Some of the types of CNS damage such as hydrocephalus with asymmetry of the choroid plexus may be due to infection, hemorrhage, tumor, and inflammation [18,19].
The obtained data shows that the given prenatal and postnatal complications may be considered as possible etiologic and pathogenetic factors. We analyzed the prenatal, neonatal, and postnatal complications for possible causes, excluding placental detachment, and the only possible common causes of the complications were infection and inflammation. Additional studies are needed to confirm the role of infection and inflammation in these complications, but it is highly likely that infections and inflammation are the main etiologic factors leading to manifested complications in ASD. The data could contribute to the development of preventive measures and early diagnostic instruments for ASD detection.
This study included a small sample size. For more sophisticated statistical analysis of the prevalence of these complications, further study with a larger sample size is recommended. The data was collected via surveys, thus possessing a risk that not all the data is authentic, because participated mothers could forget or confuse some of the information after the years since the periods, details of which were asked. For more reliable analysis and conclusions, it is suggested to use medical supporting documents as the data source.

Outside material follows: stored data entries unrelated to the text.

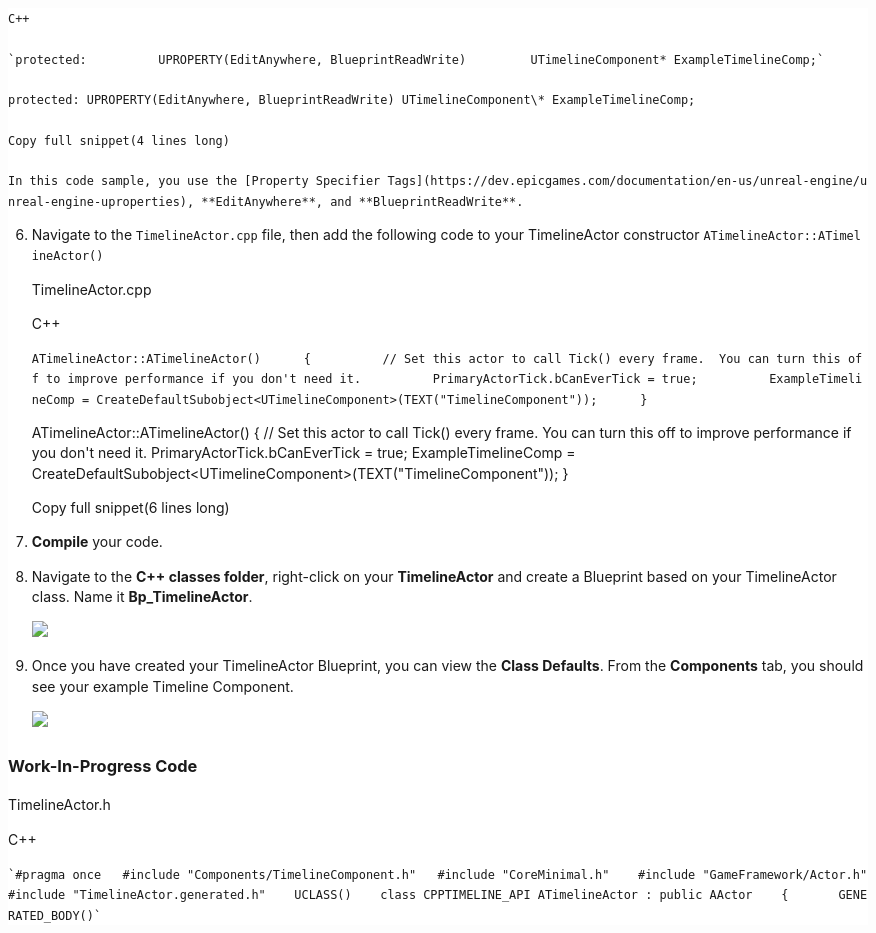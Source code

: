     C++
    
    `protected:          UPROPERTY(EditAnywhere, BlueprintReadWrite)         UTimelineComponent* ExampleTimelineComp;`
    
    protected: UPROPERTY(EditAnywhere, BlueprintReadWrite) UTimelineComponent\* ExampleTimelineComp;
    
    Copy full snippet(4 lines long)
    
    In this code sample, you use the [Property Specifier Tags](https://dev.epicgames.com/documentation/en-us/unreal-engine/unreal-engine-uproperties), **EditAnywhere**, and **BlueprintReadWrite**.
    
6.  Navigate to the `TimelineActor.cpp` file, then add the following code to your TimelineActor constructor `ATimelineActor::ATimelineActor()`
    
    TimelineActor.cpp
    
    C++
    
    `ATimelineActor::ATimelineActor()      {          // Set this actor to call Tick() every frame.  You can turn this off to improve performance if you don't need it.          PrimaryActorTick.bCanEverTick = true;          ExampleTimelineComp = CreateDefaultSubobject<UTimelineComponent>(TEXT("TimelineComponent"));      }`
    
    ATimelineActor::ATimelineActor() { // Set this actor to call Tick() every frame. You can turn this off to improve performance if you don&#39;t need it. PrimaryActorTick.bCanEverTick = true; ExampleTimelineComp = CreateDefaultSubobject&lt;UTimelineComponent&gt;(TEXT(&quot;TimelineComponent&quot;)); }
    
    Copy full snippet(6 lines long)
    
7.  **Compile** your code.
    
8.  Navigate to the **C++ classes folder**, right-click on your **TimelineActor** and create a Blueprint based on your TimelineActor class. Name it **Bp\_TimelineActor**.
    
    [![](https://dev.epicgames.com/community/api/documentation/image/a169b69a-e154-4920-b71d-f124b0048acb?resizing_type=fit)](https://dev.epicgames.com/community/api/documentation/image/a169b69a-e154-4920-b71d-f124b0048acb?resizing_type=fit)
    
9.  Once you have created your TimelineActor Blueprint, you can view the **Class Defaults**. From the **Components** tab, you should see your example Timeline Component.
    
    [![](https://dev.epicgames.com/community/api/documentation/image/2a15cd95-3df9-4d65-845c-8b101a5b416e?resizing_type=fit)](https://dev.epicgames.com/community/api/documentation/image/2a15cd95-3df9-4d65-845c-8b101a5b416e?resizing_type=fit)
    

### Work-In-Progress Code

TimelineActor.h

C++

```code
`#pragma once 	#include "Components/TimelineComponent.h" 	#include "CoreMinimal.h" 	#include "GameFramework/Actor.h" 	#include "TimelineActor.generated.h"  	UCLASS() 	class CPPTIMELINE_API ATimelineActor : public AActor 	{ 		GENERATED_BODY()`

```
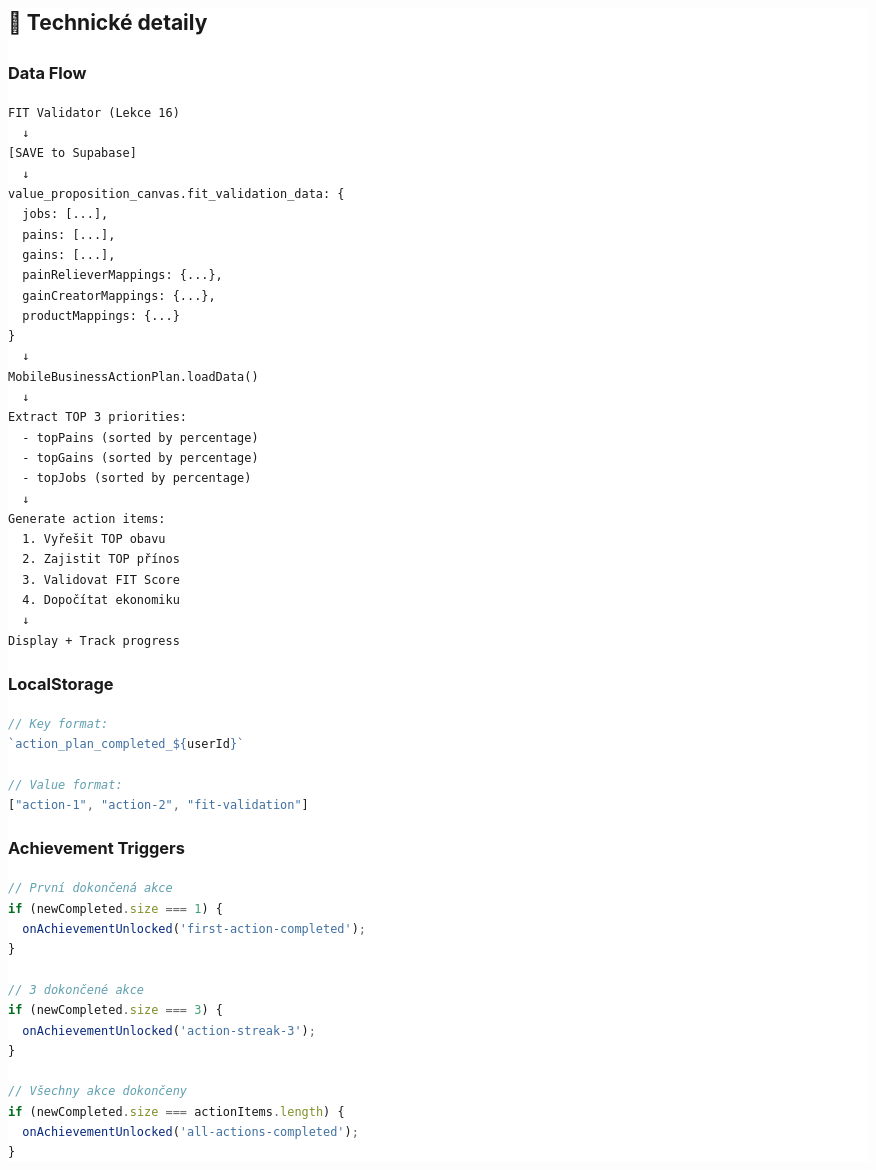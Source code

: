 ## 🔧 Technické detaily

### Data Flow

```
FIT Validator (Lekce 16)
  ↓
[SAVE to Supabase]
  ↓
value_proposition_canvas.fit_validation_data: {
  jobs: [...],
  pains: [...],
  gains: [...],
  painRelieverMappings: {...},
  gainCreatorMappings: {...},
  productMappings: {...}
}
  ↓
MobileBusinessActionPlan.loadData()
  ↓
Extract TOP 3 priorities:
  - topPains (sorted by percentage)
  - topGains (sorted by percentage)  
  - topJobs (sorted by percentage)
  ↓
Generate action items:
  1. Vyřešit TOP obavu
  2. Zajistit TOP přínos
  3. Validovat FIT Score
  4. Dopočítat ekonomiku
  ↓
Display + Track progress
```

### LocalStorage

```typescript
// Key format:
`action_plan_completed_${userId}`

// Value format:
["action-1", "action-2", "fit-validation"]
```

### Achievement Triggers

```typescript
// První dokončená akce
if (newCompleted.size === 1) {
  onAchievementUnlocked('first-action-completed');
}

// 3 dokončené akce
if (newCompleted.size === 3) {
  onAchievementUnlocked('action-streak-3');
}

// Všechny akce dokončeny
if (newCompleted.size === actionItems.length) {
  onAchievementUnlocked('all-actions-completed');
}
```
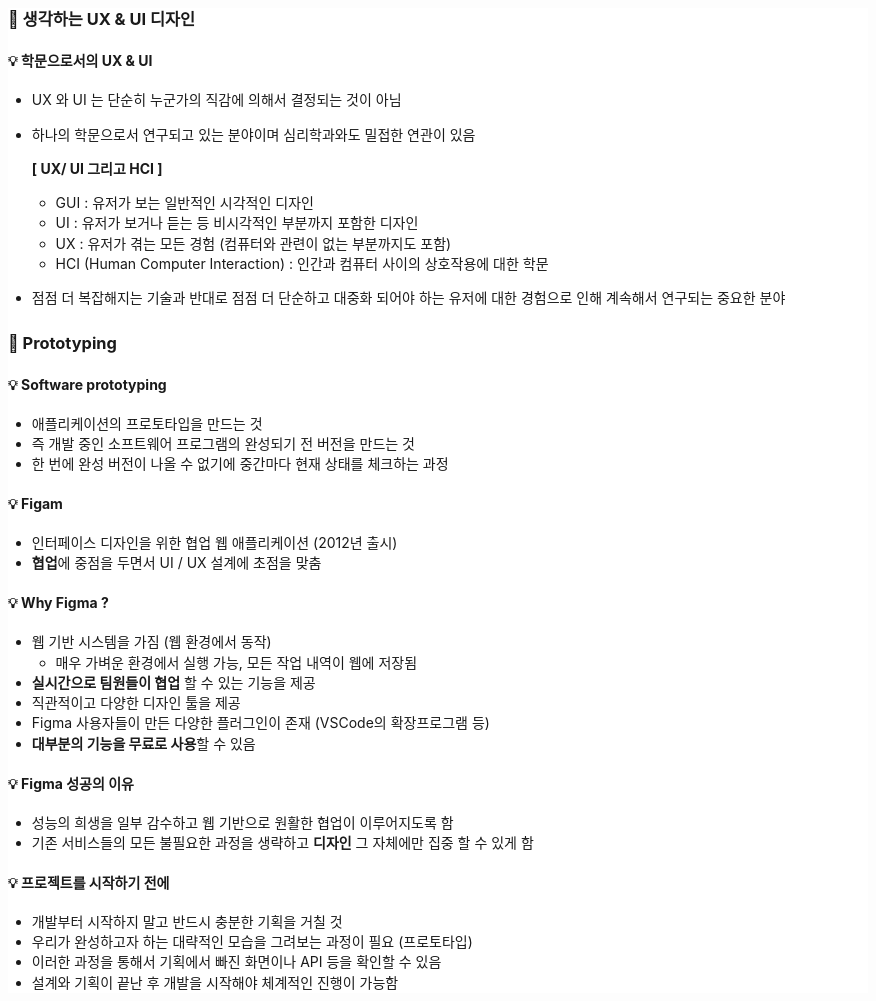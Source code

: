 

### 📌 생각하는 UX & UI 디자인

#### 💡 학문으로서의 UX & UI

- UX 와 UI 는 단순히 누군가의 직감에 의해서 결정되는 것이 아님

- 하나의 학문으로서 연구되고 있는 분야이며 심리학과와도 밀접한 연관이 있음

  **[ UX/ UI 그리고 HCI ]**

  - GUI : 유저가 보는 일반적인 시각적인 디자인
  - UI : 유저가 보거나 듣는 등 비시각적인 부분까지 포함한 디자인
  - UX : 유저가 겪는 모든 경험 (컴퓨터와 관련이 없는 부분까지도 포함)
  - HCI (Human Computer Interaction) : 인간과 컴퓨터 사이의 상호작용에 대한 학문

- 점점 더 복잡해지는 기술과 반대로 점점 더 단순하고 대중화 되어야 하는 유저에 대한 경험으로 인해 계속해서 연구되는 중요한 분야



### 📌 Prototyping

#### 💡 Software prototyping

- 애플리케이션의 프로토타입을 만드는 것
- 즉 개발 중인 소프트웨어 프로그램의 완성되기 전 버전을 만드는 것
- 한 번에 완성 버전이 나올 수 없기에 중간마다 현재 상태를 체크하는 과정



#### 💡 Figam

- 인터페이스 디자인을 위한 협업 웹 애플리케이션 (2012년 출시)
- **협업**에 중점을 두면서 UI / UX 설계에 초점을 맞춤



#### 💡 Why Figma ?

- 웹 기반 시스템을 가짐 (웹 환경에서 동작)
  - 매우 가벼운 환경에서 실행 가능, 모든 작업 내역이 웹에 저장됨
- **실시간으로 팀원들이 협업** 할 수 있는 기능을 제공
- 직관적이고 다양한 디자인 툴을 제공
- Figma 사용자들이 만든 다양한 플러그인이 존재 (VSCode의 확장프로그램 등)
- **대부분의 기능을 무료로 사용**할 수 있음



#### 💡 Figma 성공의 이유

- 성능의 희생을 일부 감수하고 웹 기반으로 원활한 협업이 이루어지도록 함
- 기존 서비스들의 모든 불필요한 과정을 생략하고 **디자인** 그 자체에만 집중 할 수 있게 함



#### 💡 프로젝트를 시작하기 전에

- 개발부터 시작하지 말고 반드시 충분한 기획을 거칠 것
- 우리가 완성하고자 하는 대략적인 모습을 그려보는 과정이 필요 (프로토타입)
- 이러한 과정을 통해서 기획에서 빠진 화면이나 API 등을 확인할 수 있음
- 설계와 기획이 끝난 후 개발을 시작해야 체계적인 진행이 가능함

The study showed some differences in the rates of prenatal, neonatal, and postnatal complications between children diagnosed with ASD and healthy children in Kazakhstan and Ukraine. The mothers of children later diagnosed with ASD had significantly higher rates of infections (56.2% vs. 24.6%, p<0.001) and placental detachment (9% vs. 3.4%, p<0.05) during pregnancy than mothers of healthy children. Children later diagnosed with ASD had higher rates of hypoxia (58.4% vs. 13.5%, p<0.001), asphyxia (23.6% vs. 3.4%, p<0.001), and active congenital infection (15.7% vs. 1.4%, p<0.001), CNS damage (15.7% vs. 4.3%, p<0.001). Children later diagnosed with ASD were significantly more often characterized as withdrawn (59.6% vs. 13%, p<0.001), and having frequent episodes of illness (18.1% vs. 3.9%, p<0.001).
The study was funded by FLAASK, LLC [Grant number 1]. We are grateful to Andrew Lefkowitz, CEO, and chairman of FLAASK, LLC, for his financial, administrative, and moral support provided for this work. As well, we thank Alla Dianova for organizing communications with the parents of the ASD children and for collecting and summarizing the results of the children’s tests and symptom descriptions.